Most alcoholic beverages contain all 13 minerals necessary to sustain human life.
Do Alcoholic Drinks Really Contain All Essential Minerals?
You've probably seen this fact shared as a humorous justification for drinking: "Most alcoholic beverages contain all 13 minerals necessary to sustain human life." It sounds impressive, and technically, there's a kernel of truth buried in there. But like many internet factoids, the reality is far more nuanced than the headline suggests.
The Grain of Truth
Alcoholic beverages—particularly beer and wine—do contain minerals. Beer picks up calcium, magnesium, phosphorus, and selenium from the malted barley used in brewing. Wine absorbs iron, copper, and potassium from grape skins and fermentation processes. Even spirits contain trace amounts of minerals from their base ingredients and water sources.

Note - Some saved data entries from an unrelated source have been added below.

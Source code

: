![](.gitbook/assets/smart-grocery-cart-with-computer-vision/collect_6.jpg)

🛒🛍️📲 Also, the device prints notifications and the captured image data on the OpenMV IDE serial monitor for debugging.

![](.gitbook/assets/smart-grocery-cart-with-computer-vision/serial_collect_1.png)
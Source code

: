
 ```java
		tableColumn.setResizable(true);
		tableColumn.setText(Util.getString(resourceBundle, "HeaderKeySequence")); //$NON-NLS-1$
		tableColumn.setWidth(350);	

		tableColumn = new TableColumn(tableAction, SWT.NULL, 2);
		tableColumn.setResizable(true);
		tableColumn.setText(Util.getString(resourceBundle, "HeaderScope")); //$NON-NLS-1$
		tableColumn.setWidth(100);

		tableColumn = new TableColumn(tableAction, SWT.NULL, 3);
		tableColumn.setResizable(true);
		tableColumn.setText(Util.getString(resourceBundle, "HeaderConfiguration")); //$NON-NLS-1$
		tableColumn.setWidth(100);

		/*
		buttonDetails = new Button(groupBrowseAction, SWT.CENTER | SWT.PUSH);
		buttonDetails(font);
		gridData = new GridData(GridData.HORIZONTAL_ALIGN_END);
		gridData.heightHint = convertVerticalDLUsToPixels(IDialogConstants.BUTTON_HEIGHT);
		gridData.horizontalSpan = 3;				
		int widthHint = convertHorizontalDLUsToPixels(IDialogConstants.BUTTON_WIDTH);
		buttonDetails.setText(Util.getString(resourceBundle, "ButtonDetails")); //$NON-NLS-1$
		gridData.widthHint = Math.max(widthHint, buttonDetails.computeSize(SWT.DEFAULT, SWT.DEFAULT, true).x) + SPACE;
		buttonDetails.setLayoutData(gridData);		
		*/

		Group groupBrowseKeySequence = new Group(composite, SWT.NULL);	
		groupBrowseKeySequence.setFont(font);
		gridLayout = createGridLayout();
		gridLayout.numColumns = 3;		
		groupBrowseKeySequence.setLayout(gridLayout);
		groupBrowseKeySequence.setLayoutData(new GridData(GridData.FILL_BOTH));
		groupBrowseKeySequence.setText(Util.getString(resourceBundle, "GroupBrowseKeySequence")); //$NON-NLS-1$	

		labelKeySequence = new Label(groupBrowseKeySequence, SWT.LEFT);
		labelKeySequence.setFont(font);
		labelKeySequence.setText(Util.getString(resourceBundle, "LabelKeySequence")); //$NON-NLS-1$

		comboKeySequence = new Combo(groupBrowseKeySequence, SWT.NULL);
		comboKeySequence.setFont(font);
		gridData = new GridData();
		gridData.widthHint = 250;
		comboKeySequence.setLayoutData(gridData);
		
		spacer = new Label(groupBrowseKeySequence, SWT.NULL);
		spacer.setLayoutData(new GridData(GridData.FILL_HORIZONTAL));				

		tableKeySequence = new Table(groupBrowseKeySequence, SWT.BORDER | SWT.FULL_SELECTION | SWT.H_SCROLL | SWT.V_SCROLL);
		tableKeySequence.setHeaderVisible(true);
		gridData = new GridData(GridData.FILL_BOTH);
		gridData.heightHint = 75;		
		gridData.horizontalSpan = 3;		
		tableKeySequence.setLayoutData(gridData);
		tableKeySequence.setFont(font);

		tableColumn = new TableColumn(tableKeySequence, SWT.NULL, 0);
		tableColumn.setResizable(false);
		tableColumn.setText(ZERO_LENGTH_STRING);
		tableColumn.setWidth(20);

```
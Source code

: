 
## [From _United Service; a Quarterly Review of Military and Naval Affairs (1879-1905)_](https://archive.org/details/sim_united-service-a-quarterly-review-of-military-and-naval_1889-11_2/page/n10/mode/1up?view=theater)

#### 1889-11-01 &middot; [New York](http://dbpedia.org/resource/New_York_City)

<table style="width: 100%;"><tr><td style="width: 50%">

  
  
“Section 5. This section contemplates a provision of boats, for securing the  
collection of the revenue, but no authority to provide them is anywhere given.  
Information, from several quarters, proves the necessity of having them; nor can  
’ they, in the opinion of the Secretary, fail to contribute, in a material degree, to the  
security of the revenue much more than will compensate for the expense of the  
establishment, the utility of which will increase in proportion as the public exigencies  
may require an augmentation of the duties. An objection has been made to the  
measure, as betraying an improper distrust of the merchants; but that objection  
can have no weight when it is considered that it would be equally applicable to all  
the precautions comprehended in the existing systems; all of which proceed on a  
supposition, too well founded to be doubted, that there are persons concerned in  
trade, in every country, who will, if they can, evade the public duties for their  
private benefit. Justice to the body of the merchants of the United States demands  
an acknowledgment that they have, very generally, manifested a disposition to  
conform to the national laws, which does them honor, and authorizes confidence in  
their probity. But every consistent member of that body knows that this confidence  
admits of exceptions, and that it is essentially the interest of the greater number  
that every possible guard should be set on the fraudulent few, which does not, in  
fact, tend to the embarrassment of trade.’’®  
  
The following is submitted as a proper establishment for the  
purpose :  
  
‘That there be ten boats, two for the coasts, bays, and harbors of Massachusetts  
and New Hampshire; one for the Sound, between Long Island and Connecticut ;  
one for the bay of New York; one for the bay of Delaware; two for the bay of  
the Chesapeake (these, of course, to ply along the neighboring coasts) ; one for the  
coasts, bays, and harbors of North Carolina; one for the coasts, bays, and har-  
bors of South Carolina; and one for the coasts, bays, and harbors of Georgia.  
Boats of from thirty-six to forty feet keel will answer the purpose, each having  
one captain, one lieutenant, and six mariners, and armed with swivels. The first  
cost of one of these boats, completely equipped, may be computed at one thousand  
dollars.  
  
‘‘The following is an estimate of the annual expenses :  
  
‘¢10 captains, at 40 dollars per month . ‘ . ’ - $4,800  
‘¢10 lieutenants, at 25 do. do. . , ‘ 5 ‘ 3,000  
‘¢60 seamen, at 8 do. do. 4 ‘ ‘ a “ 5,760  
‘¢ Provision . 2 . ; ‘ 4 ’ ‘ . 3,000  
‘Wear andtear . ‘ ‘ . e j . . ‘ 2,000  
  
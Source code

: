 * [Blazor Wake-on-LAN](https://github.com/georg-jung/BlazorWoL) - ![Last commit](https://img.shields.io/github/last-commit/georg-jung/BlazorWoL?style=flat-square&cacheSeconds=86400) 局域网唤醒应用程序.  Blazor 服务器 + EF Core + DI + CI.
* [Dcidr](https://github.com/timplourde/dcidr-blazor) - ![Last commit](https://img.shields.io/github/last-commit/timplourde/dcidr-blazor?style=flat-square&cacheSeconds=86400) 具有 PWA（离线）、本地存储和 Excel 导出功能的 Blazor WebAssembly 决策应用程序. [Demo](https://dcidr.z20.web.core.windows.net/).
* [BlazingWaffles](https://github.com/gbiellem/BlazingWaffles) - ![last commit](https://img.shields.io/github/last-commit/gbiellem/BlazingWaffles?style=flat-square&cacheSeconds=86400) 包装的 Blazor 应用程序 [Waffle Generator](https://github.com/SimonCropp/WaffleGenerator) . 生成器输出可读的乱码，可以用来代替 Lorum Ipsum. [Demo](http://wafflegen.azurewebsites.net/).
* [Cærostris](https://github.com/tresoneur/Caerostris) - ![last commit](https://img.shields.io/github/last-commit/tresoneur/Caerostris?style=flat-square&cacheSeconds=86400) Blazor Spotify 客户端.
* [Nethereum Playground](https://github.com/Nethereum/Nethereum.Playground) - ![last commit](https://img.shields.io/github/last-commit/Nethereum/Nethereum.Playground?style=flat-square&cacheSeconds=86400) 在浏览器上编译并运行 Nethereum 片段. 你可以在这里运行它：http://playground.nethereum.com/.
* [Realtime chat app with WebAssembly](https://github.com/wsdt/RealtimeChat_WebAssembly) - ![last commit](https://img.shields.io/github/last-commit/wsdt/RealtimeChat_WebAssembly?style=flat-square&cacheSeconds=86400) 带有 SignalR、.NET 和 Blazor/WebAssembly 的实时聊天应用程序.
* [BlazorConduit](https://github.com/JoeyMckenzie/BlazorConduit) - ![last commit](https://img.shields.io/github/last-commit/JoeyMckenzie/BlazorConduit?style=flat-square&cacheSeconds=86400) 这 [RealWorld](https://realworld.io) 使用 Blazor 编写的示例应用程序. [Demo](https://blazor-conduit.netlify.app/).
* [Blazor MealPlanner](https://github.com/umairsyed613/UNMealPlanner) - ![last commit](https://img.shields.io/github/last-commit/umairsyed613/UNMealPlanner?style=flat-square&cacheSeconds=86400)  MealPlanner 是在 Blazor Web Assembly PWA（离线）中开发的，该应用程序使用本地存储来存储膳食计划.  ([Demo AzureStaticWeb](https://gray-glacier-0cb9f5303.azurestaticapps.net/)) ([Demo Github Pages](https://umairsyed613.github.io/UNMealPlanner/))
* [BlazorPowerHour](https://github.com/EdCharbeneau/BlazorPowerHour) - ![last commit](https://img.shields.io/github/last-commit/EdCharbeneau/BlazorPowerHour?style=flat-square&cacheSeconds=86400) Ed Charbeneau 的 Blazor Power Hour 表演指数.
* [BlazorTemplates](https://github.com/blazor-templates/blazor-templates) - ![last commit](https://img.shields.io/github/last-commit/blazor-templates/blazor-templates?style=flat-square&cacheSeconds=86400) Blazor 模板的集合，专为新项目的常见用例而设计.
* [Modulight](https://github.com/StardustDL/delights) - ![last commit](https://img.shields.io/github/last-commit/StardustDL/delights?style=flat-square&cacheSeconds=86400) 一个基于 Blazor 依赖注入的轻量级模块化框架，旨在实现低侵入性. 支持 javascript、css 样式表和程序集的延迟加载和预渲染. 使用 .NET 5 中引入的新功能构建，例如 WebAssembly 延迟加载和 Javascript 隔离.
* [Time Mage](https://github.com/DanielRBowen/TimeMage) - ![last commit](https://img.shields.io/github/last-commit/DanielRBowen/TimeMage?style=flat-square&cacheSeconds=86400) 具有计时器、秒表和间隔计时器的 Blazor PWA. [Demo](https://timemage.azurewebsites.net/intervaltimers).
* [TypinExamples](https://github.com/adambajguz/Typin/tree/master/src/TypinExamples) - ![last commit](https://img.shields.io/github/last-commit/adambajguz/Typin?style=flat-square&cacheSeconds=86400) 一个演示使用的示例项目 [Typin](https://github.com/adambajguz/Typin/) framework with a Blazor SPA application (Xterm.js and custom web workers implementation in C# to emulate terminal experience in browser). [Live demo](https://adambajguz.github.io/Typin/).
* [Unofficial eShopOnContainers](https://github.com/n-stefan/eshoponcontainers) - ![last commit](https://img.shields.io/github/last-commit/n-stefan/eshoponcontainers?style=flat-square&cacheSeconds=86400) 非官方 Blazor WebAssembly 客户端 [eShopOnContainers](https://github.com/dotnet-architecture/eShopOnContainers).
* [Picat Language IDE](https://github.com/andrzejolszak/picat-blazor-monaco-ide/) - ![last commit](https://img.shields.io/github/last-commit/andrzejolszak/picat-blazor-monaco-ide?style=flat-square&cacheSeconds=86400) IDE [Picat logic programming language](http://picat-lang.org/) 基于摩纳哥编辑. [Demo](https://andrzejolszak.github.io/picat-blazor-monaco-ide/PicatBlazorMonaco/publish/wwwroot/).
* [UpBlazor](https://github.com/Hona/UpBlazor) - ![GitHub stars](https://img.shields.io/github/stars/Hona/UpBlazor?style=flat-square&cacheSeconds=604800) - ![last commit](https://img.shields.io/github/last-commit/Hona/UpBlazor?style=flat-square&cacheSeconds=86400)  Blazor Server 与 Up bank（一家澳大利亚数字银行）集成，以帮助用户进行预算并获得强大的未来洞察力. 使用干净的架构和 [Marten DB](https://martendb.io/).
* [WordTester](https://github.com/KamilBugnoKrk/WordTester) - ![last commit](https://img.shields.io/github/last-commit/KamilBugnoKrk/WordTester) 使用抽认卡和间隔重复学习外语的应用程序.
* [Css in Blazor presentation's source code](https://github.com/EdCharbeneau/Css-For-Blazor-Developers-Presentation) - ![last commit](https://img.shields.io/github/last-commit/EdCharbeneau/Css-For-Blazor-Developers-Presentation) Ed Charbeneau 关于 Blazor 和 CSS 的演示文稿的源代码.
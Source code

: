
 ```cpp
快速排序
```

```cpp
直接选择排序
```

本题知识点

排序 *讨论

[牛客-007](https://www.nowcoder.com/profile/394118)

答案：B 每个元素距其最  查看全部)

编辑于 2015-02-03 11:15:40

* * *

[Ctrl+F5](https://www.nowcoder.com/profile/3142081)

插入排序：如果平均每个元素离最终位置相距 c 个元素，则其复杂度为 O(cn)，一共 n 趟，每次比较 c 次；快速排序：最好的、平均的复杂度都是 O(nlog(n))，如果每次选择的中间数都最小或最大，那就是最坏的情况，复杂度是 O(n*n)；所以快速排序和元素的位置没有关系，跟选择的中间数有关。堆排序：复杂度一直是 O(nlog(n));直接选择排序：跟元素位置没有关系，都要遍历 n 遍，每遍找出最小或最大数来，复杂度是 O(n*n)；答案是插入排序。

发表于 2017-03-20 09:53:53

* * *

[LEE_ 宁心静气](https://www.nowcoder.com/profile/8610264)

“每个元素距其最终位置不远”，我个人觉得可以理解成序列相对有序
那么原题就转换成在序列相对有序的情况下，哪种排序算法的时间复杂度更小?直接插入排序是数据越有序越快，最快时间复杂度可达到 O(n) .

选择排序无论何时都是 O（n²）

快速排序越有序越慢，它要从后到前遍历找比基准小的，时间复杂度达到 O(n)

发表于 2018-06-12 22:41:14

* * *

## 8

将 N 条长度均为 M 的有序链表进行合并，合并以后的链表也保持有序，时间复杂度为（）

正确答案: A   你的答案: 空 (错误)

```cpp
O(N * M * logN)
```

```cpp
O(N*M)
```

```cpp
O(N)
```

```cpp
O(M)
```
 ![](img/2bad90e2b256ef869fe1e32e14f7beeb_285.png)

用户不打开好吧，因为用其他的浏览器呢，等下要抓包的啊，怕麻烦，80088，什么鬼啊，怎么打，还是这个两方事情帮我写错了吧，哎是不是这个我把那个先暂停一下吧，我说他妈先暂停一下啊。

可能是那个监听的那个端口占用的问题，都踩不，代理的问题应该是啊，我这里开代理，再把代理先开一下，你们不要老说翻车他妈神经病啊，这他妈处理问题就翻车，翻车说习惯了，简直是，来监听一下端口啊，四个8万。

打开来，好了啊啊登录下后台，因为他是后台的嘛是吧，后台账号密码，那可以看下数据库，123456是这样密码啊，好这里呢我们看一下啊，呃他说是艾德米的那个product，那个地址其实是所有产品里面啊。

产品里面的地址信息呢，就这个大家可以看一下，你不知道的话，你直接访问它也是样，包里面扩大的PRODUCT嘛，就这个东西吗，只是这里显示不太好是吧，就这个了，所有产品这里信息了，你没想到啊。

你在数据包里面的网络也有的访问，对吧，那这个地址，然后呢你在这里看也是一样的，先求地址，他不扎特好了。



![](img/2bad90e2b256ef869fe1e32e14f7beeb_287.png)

Research confirms that you can detect minerals like calcium, chloride, chromium, copper, iodine, iron, magnesium, manganese, phosphorus, potassium, selenium, sodium, and zinc in various alcoholic drinks. So yes, they're present. Case closed, right?
Not So Fast
Here's where the claim falls apart. First, modern nutritional science doesn't recognize exactly "13 minerals necessary to sustain human life." The actual list includes 15-16 essential minerals depending on the classification system: calcium, phosphorus, magnesium, sodium, potassium, chloride, sulfur, iron, zinc, copper, manganese, iodine, selenium, chromium, molybdenum, and possibly fluoride.
Second, and more importantly, presence doesn't equal adequacy. A 2018 study in the European Food Research and Technology journal found that while beer contains calcium ions, it's a poor source of chlorides, potassium, and phosphorus relative to daily requirements. You'd need to drink dangerous quantities to meet your mineral needs.
The Nutritional Reality
Alcohol actually interferes with nutrient absorption. It can block the body's ability to absorb vitamins and minerals from other foods, and heavy drinking depletes essential nutrients like thiamine, folate, and magnesium. The National Center for Biotechnology Information confirms that alcohol is devoid of protein and provides no essential nutrients that the body actually requires for metabolism.
In other words, relying on alcoholic beverages for minerals is like trying to hydrate yourself with seawater because it contains water. The accompanying problems far outweigh any theoretical benefits.
Why This Myth Persists
This "fact" is typically shared as a joke—a tongue-in-cheek rationalization for having a beer. And that's fine! The problem arises when people mistake the humor for genuine nutritional advice. The truth is less catchy but more accurate: alcoholic beverages contain traces of many minerals, but not in amounts that make them a legitimate nutritional source.
If you're looking to meet your mineral requirements, you're better off with a balanced diet rich in vegetables, whole grains, lean proteins, and dairy. And if you choose to drink, do it because you enjoy it—not because you've convinced yourself it's health food.